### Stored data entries
════════
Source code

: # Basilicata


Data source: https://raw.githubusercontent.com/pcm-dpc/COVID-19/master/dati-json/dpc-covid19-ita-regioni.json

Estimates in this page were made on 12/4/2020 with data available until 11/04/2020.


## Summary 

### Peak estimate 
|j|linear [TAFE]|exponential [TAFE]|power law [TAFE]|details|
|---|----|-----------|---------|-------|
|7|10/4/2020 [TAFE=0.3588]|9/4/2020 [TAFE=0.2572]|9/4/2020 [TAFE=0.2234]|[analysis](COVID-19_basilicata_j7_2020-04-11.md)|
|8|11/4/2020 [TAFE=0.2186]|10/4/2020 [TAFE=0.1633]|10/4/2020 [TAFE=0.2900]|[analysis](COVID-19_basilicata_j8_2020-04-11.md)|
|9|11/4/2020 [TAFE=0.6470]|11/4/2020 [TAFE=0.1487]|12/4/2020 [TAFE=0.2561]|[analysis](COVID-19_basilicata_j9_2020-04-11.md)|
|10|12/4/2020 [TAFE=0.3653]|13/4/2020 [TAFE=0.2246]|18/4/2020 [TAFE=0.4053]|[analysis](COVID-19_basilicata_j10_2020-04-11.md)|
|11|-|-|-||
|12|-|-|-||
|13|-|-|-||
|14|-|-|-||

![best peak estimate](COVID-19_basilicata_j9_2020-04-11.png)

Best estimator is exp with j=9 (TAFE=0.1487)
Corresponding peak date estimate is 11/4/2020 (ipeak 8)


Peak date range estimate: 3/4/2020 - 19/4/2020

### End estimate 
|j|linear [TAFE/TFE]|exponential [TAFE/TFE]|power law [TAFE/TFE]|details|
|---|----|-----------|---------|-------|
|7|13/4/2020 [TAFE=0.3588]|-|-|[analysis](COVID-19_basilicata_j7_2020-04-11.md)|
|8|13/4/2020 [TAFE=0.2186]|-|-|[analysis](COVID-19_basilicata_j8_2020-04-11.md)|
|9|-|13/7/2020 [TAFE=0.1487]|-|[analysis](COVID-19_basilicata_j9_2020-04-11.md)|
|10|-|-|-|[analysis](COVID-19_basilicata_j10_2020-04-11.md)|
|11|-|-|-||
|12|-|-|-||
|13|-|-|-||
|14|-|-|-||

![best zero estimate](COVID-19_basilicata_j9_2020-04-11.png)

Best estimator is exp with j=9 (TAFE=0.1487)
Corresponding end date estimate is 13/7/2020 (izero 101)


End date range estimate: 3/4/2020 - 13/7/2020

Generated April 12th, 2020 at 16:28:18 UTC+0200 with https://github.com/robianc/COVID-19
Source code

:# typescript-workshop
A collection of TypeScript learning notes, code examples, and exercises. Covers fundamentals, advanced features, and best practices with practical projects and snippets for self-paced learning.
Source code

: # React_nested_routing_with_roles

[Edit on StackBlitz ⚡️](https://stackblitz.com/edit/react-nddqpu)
════════
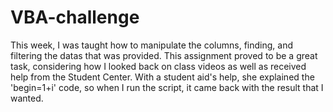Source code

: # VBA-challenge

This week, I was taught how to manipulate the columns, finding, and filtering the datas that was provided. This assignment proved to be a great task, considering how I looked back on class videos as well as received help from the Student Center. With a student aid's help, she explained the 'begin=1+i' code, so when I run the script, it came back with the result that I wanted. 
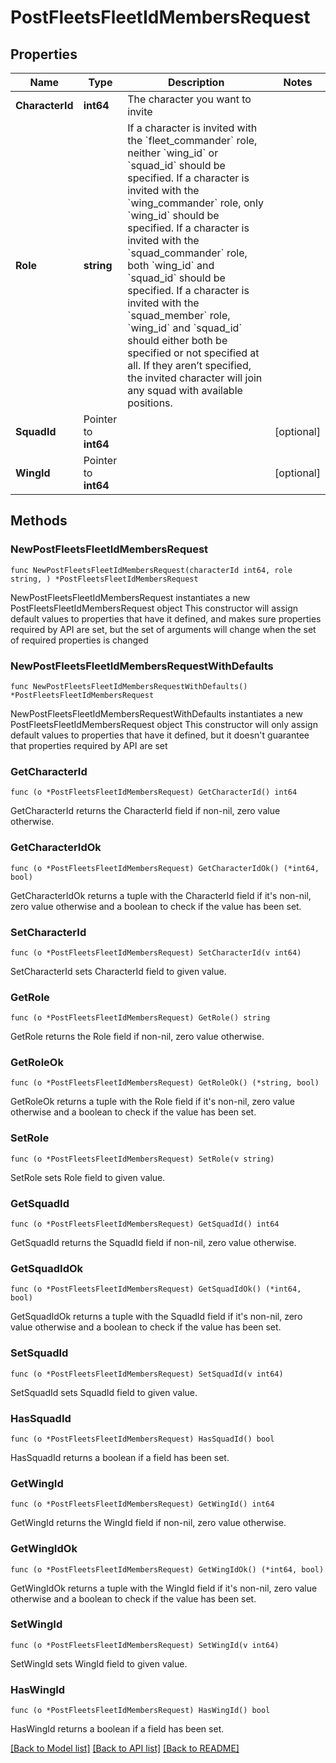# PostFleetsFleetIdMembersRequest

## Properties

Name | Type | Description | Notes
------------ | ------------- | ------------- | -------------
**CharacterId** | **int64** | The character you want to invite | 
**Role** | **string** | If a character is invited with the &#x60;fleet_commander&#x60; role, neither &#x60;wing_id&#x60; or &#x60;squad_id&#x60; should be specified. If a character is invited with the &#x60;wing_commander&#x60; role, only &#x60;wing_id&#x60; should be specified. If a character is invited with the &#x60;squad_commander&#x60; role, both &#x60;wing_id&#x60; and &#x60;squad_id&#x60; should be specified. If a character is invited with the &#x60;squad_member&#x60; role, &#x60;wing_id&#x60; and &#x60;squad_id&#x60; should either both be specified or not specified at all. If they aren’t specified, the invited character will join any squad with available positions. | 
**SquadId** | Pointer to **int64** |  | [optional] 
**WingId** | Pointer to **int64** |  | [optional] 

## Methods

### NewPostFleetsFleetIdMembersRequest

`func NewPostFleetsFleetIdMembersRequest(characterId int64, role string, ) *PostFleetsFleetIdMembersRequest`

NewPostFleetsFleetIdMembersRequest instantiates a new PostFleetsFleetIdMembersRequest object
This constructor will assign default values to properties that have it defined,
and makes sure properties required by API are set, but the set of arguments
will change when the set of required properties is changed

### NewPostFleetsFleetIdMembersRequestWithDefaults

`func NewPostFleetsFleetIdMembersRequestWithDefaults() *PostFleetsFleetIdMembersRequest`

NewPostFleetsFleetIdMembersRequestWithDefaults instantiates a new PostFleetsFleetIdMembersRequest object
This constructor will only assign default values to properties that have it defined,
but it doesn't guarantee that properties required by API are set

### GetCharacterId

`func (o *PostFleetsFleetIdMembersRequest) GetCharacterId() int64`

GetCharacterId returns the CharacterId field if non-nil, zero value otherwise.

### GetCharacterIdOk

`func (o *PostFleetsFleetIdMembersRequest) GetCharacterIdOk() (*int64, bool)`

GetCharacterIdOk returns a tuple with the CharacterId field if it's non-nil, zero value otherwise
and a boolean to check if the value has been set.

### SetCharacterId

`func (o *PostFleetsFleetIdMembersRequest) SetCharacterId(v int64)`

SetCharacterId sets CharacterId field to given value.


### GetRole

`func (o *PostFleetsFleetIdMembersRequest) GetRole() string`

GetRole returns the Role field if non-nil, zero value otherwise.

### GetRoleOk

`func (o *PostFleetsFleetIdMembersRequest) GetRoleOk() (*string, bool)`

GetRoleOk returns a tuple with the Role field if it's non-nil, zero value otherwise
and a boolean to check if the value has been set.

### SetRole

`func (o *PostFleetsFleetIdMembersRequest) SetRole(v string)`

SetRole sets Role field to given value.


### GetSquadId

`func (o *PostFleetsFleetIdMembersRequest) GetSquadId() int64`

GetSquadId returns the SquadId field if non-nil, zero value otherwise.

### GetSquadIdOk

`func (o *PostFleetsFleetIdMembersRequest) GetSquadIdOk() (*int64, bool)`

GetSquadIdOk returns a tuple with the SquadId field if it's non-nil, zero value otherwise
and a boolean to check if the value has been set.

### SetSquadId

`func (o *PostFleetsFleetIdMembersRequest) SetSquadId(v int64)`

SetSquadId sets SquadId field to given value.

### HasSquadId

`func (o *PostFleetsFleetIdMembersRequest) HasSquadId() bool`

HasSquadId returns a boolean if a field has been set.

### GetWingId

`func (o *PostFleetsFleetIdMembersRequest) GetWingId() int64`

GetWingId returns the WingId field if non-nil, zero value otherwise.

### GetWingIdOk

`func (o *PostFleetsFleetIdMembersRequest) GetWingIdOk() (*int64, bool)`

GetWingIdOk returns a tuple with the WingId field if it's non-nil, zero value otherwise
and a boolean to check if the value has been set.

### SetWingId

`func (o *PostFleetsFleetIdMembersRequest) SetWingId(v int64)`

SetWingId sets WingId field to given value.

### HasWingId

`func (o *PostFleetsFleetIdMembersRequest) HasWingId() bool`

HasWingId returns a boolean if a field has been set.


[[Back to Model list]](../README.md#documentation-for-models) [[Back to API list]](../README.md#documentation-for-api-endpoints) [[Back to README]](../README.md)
════════
### Problem to solve
Starting at the line above that contains "### HasSquadId", repeat each line exactly up to and including the line that contains "(o *PostFleetsFleetIdMembersRequest) HasWingId()", and stop there.

### Answer to this exercise
### HasSquadId

`func (o *PostFleetsFleetIdMembersRequest) HasSquadId() bool`

HasSquadId returns a boolean if a field has been set.

### GetWingId

`func (o *PostFleetsFleetIdMembersRequest) GetWingId() int64`

GetWingId returns the WingId field if non-nil, zero value otherwise.

### GetWingIdOk

`func (o *PostFleetsFleetIdMembersRequest) GetWingIdOk() (*int64, bool)`

GetWingIdOk returns a tuple with the WingId field if it's non-nil, zero value otherwise
and a boolean to check if the value has been set.

### SetWingId

`func (o *PostFleetsFleetIdMembersRequest) SetWingId(v int64)`

SetWingId sets WingId field to given value.

### HasWingId

`func (o *PostFleetsFleetIdMembersRequest) HasWingId() bool`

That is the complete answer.